- Material shown:
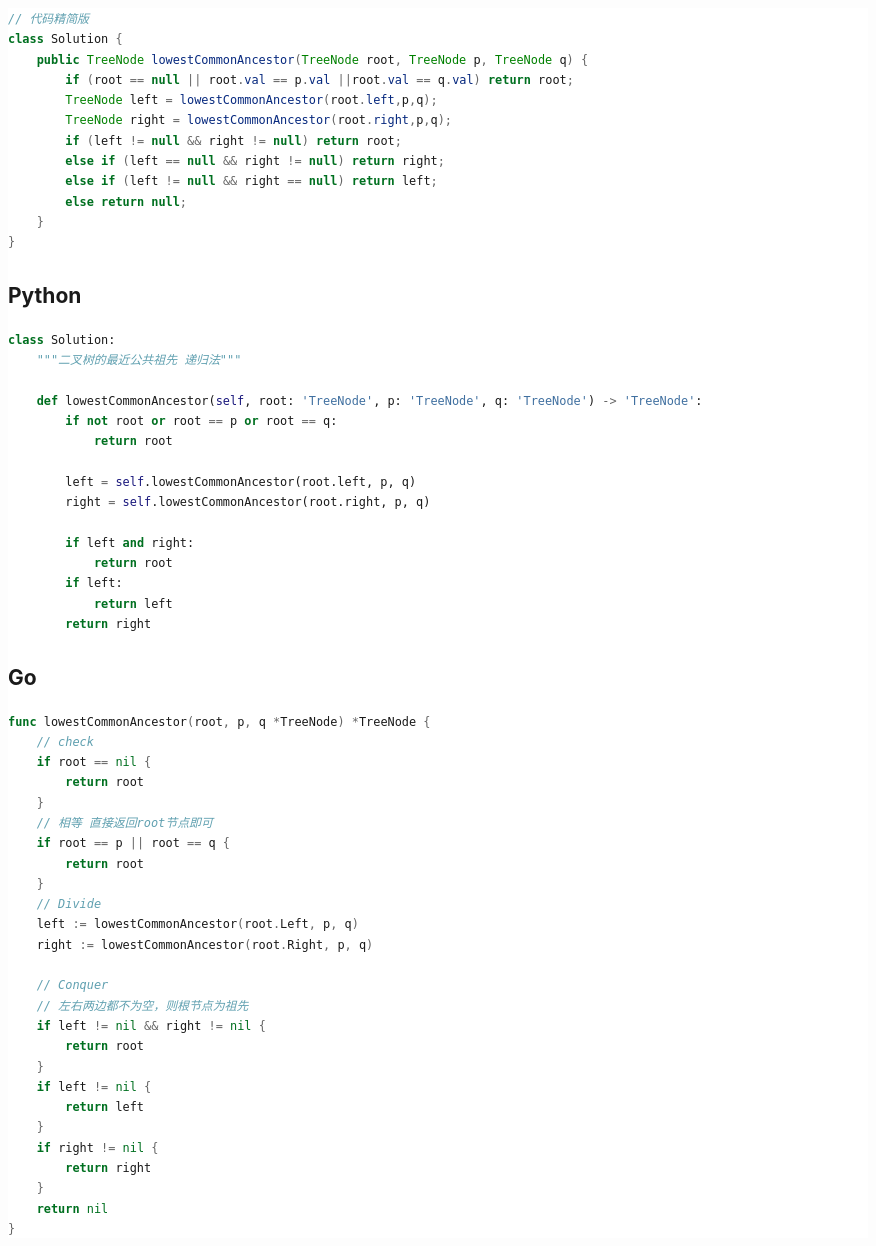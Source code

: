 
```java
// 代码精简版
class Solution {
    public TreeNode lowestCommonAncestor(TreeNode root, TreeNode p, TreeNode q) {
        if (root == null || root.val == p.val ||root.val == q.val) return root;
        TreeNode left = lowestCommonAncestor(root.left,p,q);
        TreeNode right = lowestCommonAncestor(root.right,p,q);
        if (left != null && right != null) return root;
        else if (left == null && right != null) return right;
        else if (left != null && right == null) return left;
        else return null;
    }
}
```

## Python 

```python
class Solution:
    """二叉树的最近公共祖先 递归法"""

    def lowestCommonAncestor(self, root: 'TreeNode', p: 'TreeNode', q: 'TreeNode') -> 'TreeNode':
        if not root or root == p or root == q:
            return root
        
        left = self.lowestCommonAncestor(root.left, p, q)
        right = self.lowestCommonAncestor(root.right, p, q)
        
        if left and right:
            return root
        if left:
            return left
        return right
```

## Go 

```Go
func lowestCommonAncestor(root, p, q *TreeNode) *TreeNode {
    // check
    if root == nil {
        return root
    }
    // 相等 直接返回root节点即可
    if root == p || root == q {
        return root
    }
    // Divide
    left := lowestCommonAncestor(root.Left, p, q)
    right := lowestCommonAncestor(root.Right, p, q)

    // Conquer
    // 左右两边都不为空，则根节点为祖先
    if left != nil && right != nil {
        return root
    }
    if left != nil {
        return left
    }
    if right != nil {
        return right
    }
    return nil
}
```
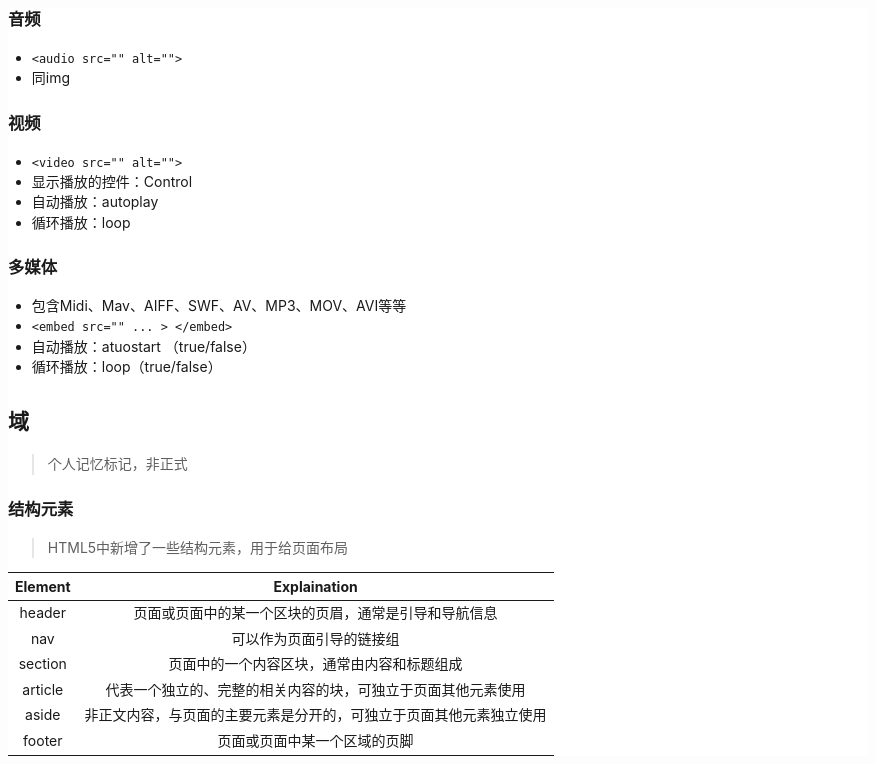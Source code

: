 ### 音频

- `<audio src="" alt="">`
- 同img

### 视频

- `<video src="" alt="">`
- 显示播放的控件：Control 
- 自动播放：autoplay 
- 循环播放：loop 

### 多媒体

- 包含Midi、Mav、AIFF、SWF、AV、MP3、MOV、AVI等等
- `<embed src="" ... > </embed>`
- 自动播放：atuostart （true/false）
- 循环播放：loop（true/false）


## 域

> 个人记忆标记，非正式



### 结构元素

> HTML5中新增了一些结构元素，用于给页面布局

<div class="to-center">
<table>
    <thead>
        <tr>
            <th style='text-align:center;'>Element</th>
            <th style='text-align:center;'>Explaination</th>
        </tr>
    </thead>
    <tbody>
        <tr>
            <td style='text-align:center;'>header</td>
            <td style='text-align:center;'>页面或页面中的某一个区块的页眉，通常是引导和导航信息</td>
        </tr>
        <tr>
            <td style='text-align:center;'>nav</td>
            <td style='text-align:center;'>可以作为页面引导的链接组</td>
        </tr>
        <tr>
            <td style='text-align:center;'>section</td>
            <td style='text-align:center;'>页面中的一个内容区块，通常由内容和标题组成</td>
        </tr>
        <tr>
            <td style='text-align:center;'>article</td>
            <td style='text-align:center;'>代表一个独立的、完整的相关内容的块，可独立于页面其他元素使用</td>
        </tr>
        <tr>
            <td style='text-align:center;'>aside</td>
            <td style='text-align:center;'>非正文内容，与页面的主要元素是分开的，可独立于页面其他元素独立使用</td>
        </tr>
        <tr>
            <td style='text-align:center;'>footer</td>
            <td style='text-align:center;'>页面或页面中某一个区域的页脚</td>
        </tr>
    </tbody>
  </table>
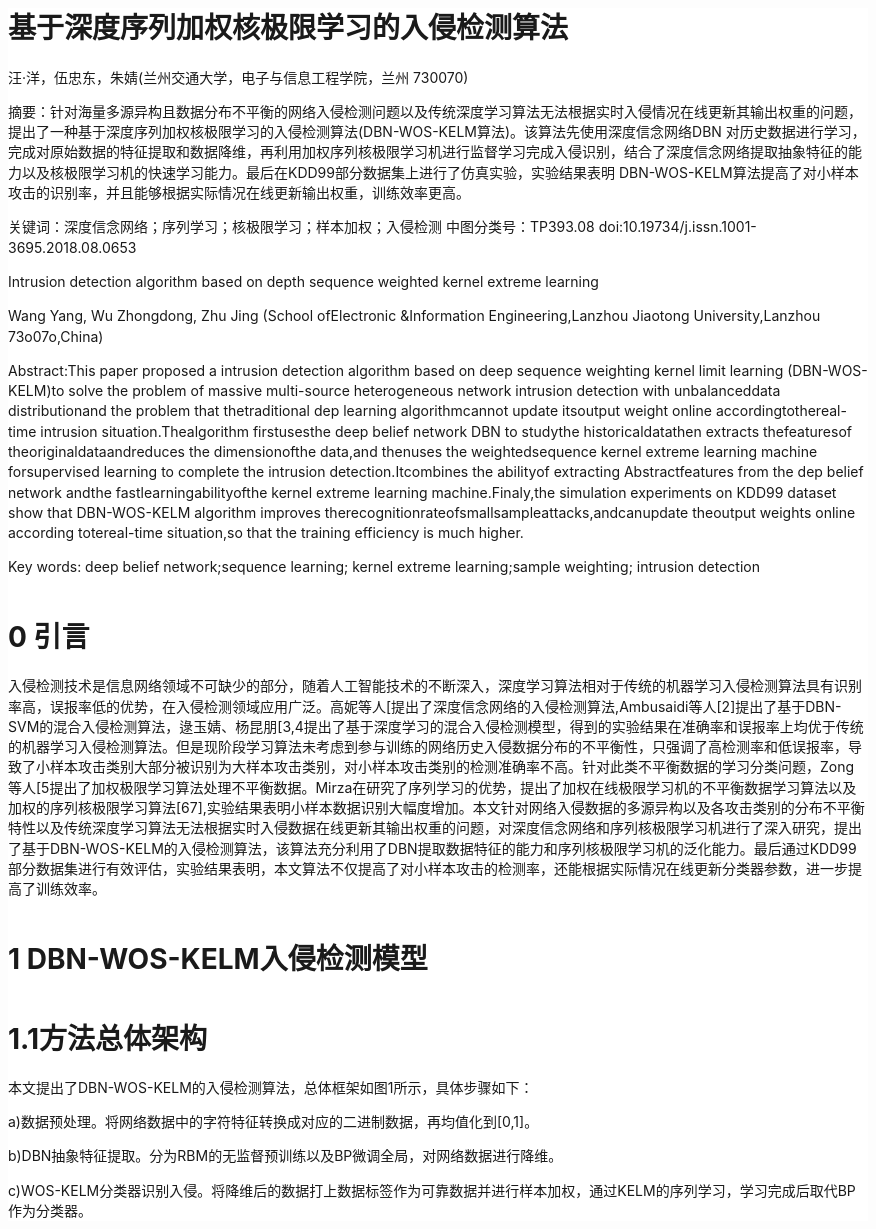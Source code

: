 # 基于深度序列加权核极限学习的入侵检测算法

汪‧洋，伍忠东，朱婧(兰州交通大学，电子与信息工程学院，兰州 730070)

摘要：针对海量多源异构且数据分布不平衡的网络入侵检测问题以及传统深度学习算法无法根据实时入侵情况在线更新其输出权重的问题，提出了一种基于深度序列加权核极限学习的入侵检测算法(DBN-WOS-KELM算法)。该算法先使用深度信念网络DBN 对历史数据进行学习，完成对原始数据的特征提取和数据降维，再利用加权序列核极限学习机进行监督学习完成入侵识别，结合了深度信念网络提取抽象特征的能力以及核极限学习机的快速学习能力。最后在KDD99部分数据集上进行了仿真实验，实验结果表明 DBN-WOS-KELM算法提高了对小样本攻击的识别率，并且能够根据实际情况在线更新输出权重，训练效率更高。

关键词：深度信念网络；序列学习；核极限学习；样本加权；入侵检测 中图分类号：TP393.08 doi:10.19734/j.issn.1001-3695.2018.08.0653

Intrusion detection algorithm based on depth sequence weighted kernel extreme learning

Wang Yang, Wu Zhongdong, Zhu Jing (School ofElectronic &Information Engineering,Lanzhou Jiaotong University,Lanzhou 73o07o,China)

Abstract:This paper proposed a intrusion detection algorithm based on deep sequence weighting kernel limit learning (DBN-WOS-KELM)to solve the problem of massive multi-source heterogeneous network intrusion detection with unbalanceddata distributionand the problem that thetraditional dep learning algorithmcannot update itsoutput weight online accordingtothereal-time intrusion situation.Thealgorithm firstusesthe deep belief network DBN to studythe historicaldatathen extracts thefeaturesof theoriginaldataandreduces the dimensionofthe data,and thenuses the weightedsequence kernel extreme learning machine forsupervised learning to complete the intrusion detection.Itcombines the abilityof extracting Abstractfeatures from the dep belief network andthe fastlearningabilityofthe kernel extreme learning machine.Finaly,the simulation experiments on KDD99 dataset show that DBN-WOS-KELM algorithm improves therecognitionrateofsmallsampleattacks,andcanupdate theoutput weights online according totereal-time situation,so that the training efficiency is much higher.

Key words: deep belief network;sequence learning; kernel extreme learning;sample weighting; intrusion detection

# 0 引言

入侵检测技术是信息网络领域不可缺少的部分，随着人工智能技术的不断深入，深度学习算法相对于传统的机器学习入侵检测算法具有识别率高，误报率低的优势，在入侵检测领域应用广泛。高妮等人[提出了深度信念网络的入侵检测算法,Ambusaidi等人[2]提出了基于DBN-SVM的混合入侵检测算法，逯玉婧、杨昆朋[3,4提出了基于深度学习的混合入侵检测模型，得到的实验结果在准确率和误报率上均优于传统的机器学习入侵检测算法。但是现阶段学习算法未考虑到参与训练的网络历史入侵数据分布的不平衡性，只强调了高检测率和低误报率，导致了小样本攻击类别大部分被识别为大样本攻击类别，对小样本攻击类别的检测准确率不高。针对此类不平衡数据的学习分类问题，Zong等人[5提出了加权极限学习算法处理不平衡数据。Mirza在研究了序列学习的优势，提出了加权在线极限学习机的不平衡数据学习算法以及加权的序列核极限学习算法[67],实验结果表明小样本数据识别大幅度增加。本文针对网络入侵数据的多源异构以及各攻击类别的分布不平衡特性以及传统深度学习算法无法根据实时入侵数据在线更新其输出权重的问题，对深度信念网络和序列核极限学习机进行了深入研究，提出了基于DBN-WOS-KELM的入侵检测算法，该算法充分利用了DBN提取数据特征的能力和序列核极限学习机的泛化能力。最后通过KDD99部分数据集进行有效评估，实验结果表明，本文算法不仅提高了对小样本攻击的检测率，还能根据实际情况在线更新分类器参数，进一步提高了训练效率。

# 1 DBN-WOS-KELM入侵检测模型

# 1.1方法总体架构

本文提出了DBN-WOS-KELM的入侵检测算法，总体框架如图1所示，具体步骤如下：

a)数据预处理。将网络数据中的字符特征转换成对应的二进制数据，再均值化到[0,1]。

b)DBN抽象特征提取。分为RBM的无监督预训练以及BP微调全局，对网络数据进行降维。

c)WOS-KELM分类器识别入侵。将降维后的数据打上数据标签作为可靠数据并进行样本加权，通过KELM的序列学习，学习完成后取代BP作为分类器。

- What is being asked:
Return the lines above that include the string "self".

- Result for this task:
    def lowestCommonAncestor(self, root: 'TreeNode', p: 'TreeNode', q: 'TreeNode') -> 'TreeNode':
        left = self.lowestCommonAncestor(root.left, p, q)
        right = self.lowestCommonAncestor(root.right, p, q)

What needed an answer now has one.